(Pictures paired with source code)
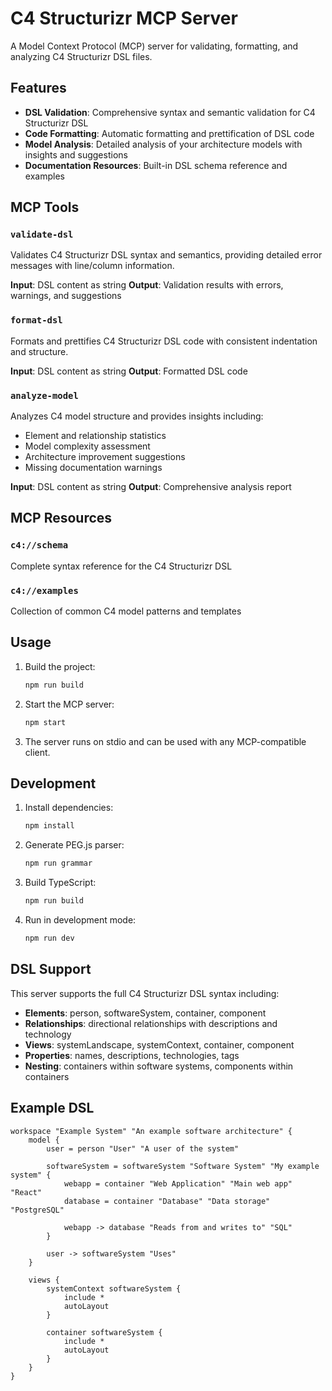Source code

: # C4 Structurizr MCP Server

A Model Context Protocol (MCP) server for validating, formatting, and analyzing C4 Structurizr DSL files.

## Features

- **DSL Validation**: Comprehensive syntax and semantic validation for C4 Structurizr DSL
- **Code Formatting**: Automatic formatting and prettification of DSL code
- **Model Analysis**: Detailed analysis of your architecture models with insights and suggestions
- **Documentation Resources**: Built-in DSL schema reference and examples

## MCP Tools

### `validate-dsl`
Validates C4 Structurizr DSL syntax and semantics, providing detailed error messages with line/column information.

**Input**: DSL content as string
**Output**: Validation results with errors, warnings, and suggestions

### `format-dsl`
Formats and prettifies C4 Structurizr DSL code with consistent indentation and structure.

**Input**: DSL content as string
**Output**: Formatted DSL code

### `analyze-model`
Analyzes C4 model structure and provides insights including:
- Element and relationship statistics
- Model complexity assessment
- Architecture improvement suggestions
- Missing documentation warnings

**Input**: DSL content as string
**Output**: Comprehensive analysis report

## MCP Resources

### `c4://schema`
Complete syntax reference for the C4 Structurizr DSL

### `c4://examples`
Collection of common C4 model patterns and templates

## Usage

1. Build the project:
   ```bash
   npm run build
   ```

2. Start the MCP server:
   ```bash
   npm start
   ```

3. The server runs on stdio and can be used with any MCP-compatible client.

## Development

1. Install dependencies:
   ```bash
   npm install
   ```

2. Generate PEG.js parser:
   ```bash
   npm run grammar
   ```

3. Build TypeScript:
   ```bash
   npm run build
   ```

4. Run in development mode:
   ```bash
   npm run dev
   ```

## DSL Support

This server supports the full C4 Structurizr DSL syntax including:

- **Elements**: person, softwareSystem, container, component
- **Relationships**: directional relationships with descriptions and technology
- **Views**: systemLandscape, systemContext, container, component
- **Properties**: names, descriptions, technologies, tags
- **Nesting**: containers within software systems, components within containers

## Example DSL

```structurizr
workspace "Example System" "An example software architecture" {
    model {
        user = person "User" "A user of the system"
        
        softwareSystem = softwareSystem "Software System" "My example system" {
            webapp = container "Web Application" "Main web app" "React"
            database = container "Database" "Data storage" "PostgreSQL"
            
            webapp -> database "Reads from and writes to" "SQL"
        }
        
        user -> softwareSystem "Uses"
    }
    
    views {
        systemContext softwareSystem {
            include *
            autoLayout
        }
        
        container softwareSystem {
            include *
            autoLayout
        }
    }
}
```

__TASK GOAL__:
From the first line to the last, repeat the records exactly, leaving out the pictures.

__WRITTEN ANSWER__:
Source code

: # C4 Structurizr MCP Server

A Model Context Protocol (MCP) server for validating, formatting, and analyzing C4 Structurizr DSL files.

## Features

- **DSL Validation**: Comprehensive syntax and semantic validation for C4 Structurizr DSL
- **Code Formatting**: Automatic formatting and prettification of DSL code
- **Model Analysis**: Detailed analysis of your architecture models with insights and suggestions
- **Documentation Resources**: Built-in DSL schema reference and examples

## MCP Tools

### `validate-dsl`
Validates C4 Structurizr DSL syntax and semantics, providing detailed error messages with line/column information.

**Input**: DSL content as string
**Output**: Validation results with errors, warnings, and suggestions

### `format-dsl`
Formats and prettifies C4 Structurizr DSL code with consistent indentation and structure.

**Input**: DSL content as string
**Output**: Formatted DSL code

### `analyze-model`
Analyzes C4 model structure and provides insights including:
- Element and relationship statistics
- Model complexity assessment
- Architecture improvement suggestions
- Missing documentation warnings

**Input**: DSL content as string
**Output**: Comprehensive analysis report

## MCP Resources

### `c4://schema`
Complete syntax reference for the C4 Structurizr DSL

### `c4://examples`
Collection of common C4 model patterns and templates

## Usage

1. Build the project:
   ```bash
   npm run build
   ```

2. Start the MCP server:
   ```bash
   npm start
   ```

3. The server runs on stdio and can be used with any MCP-compatible client.

## Development

1. Install dependencies:
   ```bash
   npm install
   ```

2. Generate PEG.js parser:
   ```bash
   npm run grammar
   ```

3. Build TypeScript:
   ```bash
   npm run build
   ```

4. Run in development mode:
   ```bash
   npm run dev
   ```

## DSL Support

This server supports the full C4 Structurizr DSL syntax including:

- **Elements**: person, softwareSystem, container, component
- **Relationships**: directional relationships with descriptions and technology
- **Views**: systemLandscape, systemContext, container, component
- **Properties**: names, descriptions, technologies, tags
- **Nesting**: containers within software systems, components within containers

## Example DSL

```structurizr
workspace "Example System" "An example software architecture" {
    model {
        user = person "User" "A user of the system"
        
        softwareSystem = softwareSystem "Software System" "My example system" {
            webapp = container "Web Application" "Main web app" "React"
            database = container "Database" "Data storage" "PostgreSQL"
            
            webapp -> database "Reads from and writes to" "SQL"
        }
        
        user -> softwareSystem "Uses"
    }
    
    views {
        systemContext softwareSystem {
            include *
            autoLayout
        }
        
        container softwareSystem {
            include *
            autoLayout
        }
    }
}
```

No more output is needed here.